The hikes in Rotorua's Redwoods start with a nice stroll among huge sequoia trees, which diameter can easily reach 1 meter or more.
This beautiful tree in Waikato splits and mixes with the the other plants and moss around.
The Orakei Korako park is one of the only geothermal parks I went to where you can get really close to the streams of hot water flowing on the terrace.
Another picture of the boiling stream in the Waikite Valley still showing off the steamy jungle, with a better view on the beautiful moss on the rocks.
Another attraction of the Waimangu area: the Inferno Crater Lake. Honestly, I think the name is a little too dramatic and may have been picked to attract tourists because I think the beautiful colour of this lake is quite the opposite of a vision of hell!
I love the colour of this Frying Pan Lake in the Waimangu volcanic valley but don't even think about going for a swim: the water temperature can reach 60˚...
Probably not the most colourful photos I took during my New Zealand trip but I still find those mud-filled craters quite interesting for their shape and colour, especially considering the very relevant name that was given to them: Devil's Ink Pots.

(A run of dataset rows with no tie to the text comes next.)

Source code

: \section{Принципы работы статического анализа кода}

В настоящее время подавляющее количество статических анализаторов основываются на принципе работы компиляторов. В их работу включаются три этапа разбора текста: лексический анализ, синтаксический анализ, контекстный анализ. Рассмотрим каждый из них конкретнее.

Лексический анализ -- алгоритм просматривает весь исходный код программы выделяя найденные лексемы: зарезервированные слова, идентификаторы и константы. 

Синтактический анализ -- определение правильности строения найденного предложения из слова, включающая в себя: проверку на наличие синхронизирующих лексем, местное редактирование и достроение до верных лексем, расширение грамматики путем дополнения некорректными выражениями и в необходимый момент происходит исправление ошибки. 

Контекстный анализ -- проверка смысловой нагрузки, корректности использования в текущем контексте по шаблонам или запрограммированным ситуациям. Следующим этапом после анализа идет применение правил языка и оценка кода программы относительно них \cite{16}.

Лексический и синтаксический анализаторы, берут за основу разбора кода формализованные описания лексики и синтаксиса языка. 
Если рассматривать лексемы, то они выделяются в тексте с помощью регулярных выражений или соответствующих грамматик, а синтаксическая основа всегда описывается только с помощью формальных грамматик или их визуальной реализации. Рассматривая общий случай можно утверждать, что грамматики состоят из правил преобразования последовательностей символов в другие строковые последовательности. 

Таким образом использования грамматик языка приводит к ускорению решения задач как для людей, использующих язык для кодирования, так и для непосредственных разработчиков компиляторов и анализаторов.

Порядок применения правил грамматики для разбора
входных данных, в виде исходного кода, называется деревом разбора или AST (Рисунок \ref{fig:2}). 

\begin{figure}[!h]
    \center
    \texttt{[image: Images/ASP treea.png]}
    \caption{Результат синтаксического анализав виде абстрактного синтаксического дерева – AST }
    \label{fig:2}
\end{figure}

Although not as impressive as the geysers in Iceland, this one in Waiotapu is worth a visit. The Lady Knox geyser is triggered manually every day at 10:15am in Waiotapu.
On the way to Turangi from Rotorua, do not miss the Huka falls, some impressive waterfalls with a beautiful blue colour flowing at 220,000 litres per second.
Around the Waikite Valley, the water is so hot that the steam gives a misty look to this forest. You can even see the water droplets on the branches of the tree on the right hand side, if you click on the picture to enlarge it in the gallery.
Between Heaven and Darkness. Another shot of the viaduct harbour in Auckland, after the clouds almost took over the whole sky after the sunrise.